**Exercise aim:**
Scan the records below for the line with "a captured spy" and the line with "through his nostrils.". Repeat those two lines and every line between them exactly, and nothing else.
Source material Block Start
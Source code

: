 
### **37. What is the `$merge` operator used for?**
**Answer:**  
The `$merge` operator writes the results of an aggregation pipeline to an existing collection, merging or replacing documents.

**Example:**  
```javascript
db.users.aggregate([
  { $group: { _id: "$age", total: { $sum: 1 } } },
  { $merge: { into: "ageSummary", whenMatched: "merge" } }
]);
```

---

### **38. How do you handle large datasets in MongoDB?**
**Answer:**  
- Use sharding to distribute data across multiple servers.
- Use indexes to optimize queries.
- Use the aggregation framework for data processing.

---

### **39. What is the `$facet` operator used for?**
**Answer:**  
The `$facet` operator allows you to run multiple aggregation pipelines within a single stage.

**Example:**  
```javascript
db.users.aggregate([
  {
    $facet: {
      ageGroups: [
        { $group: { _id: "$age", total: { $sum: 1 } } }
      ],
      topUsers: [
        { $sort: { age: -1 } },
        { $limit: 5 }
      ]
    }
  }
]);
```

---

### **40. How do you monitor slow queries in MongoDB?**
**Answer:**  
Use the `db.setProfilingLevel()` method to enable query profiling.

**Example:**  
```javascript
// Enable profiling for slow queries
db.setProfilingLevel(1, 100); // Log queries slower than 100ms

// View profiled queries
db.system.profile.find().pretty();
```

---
Source material Block End
Source material Block Start
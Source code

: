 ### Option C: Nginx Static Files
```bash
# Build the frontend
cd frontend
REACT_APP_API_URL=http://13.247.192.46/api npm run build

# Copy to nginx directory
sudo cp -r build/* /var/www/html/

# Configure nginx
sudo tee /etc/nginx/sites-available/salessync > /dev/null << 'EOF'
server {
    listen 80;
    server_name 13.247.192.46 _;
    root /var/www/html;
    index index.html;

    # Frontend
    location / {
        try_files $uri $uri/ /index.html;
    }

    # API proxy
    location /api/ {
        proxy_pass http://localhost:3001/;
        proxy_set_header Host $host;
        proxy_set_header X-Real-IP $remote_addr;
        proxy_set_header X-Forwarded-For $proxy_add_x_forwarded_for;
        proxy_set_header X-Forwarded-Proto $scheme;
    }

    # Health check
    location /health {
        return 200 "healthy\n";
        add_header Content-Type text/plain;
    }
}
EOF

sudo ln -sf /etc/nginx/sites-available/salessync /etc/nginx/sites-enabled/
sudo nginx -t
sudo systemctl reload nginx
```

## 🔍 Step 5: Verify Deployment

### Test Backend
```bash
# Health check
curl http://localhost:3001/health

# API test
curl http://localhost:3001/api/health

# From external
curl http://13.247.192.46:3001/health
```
Source material Block End
Source material Block Start
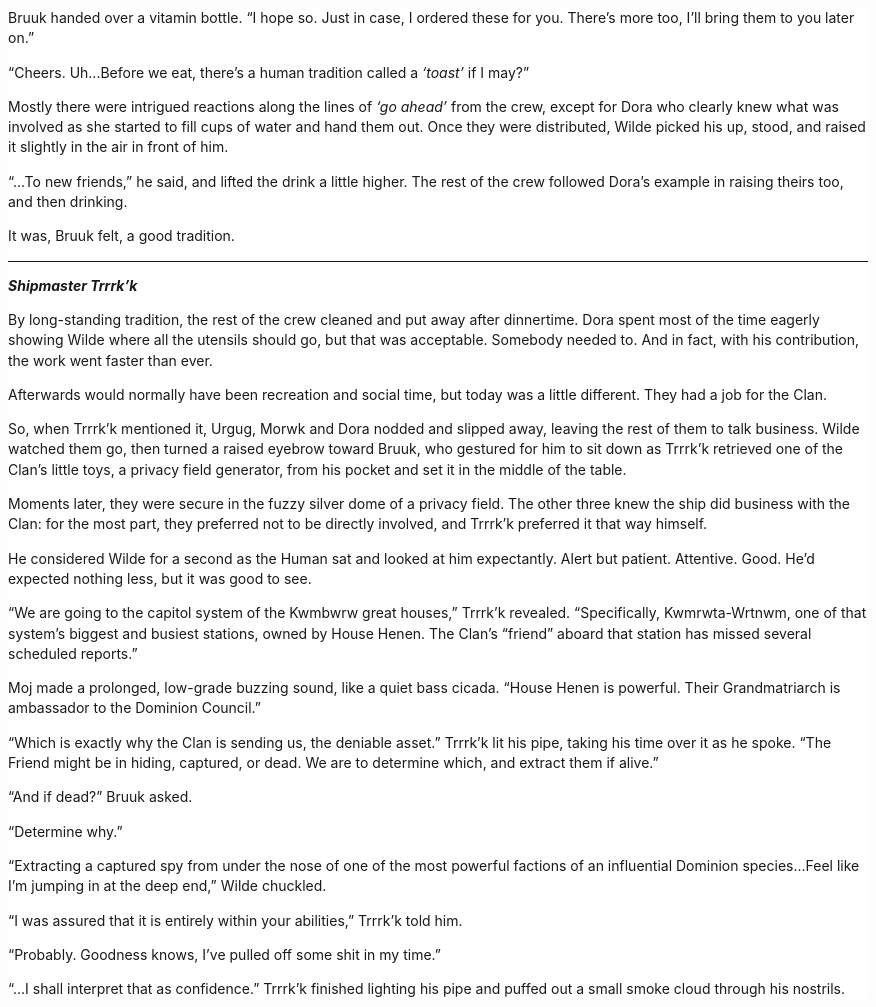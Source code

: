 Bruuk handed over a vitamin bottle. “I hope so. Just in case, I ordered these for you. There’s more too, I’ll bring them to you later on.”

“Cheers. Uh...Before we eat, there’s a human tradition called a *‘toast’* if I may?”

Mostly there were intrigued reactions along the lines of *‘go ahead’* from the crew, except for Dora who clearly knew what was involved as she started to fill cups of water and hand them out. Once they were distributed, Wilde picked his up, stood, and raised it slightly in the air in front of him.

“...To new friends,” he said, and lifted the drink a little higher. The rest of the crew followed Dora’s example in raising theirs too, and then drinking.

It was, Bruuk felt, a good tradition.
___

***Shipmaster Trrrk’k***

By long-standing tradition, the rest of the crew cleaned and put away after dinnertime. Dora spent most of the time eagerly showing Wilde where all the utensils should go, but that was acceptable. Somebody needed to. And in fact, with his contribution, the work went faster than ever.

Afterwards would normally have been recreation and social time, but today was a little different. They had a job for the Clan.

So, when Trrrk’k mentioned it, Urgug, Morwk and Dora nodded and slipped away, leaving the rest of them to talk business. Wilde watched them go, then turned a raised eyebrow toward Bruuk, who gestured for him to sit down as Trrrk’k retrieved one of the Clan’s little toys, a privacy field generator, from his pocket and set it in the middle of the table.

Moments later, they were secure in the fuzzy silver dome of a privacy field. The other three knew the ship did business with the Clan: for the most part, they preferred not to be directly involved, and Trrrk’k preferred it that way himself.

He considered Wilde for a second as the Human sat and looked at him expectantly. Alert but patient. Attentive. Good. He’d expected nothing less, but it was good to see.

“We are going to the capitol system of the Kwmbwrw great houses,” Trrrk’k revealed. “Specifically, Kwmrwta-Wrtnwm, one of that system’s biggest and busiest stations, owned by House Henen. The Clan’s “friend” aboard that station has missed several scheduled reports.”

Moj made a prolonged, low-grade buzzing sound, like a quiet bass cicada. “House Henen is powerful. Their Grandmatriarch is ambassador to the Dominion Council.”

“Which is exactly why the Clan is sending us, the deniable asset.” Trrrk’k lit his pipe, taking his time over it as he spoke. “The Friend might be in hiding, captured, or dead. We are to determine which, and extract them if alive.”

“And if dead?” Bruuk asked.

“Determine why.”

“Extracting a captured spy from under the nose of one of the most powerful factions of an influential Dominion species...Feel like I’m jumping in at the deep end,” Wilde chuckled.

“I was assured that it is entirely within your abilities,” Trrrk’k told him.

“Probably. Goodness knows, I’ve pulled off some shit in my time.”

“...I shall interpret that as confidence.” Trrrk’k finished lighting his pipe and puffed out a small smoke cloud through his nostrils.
Source material Block End
**Reply:**
“Extracting a captured spy from under the nose of one of the most powerful factions of an influential Dominion species...Feel like I’m jumping in at the deep end,” Wilde chuckled.

“I was assured that it is entirely within your abilities,” Trrrk’k told him.

“Probably. Goodness knows, I’ve pulled off some shit in my time.”

“...I shall interpret that as confidence.” Trrrk’k finished lighting his pipe and puffed out a small smoke cloud through his nostrils.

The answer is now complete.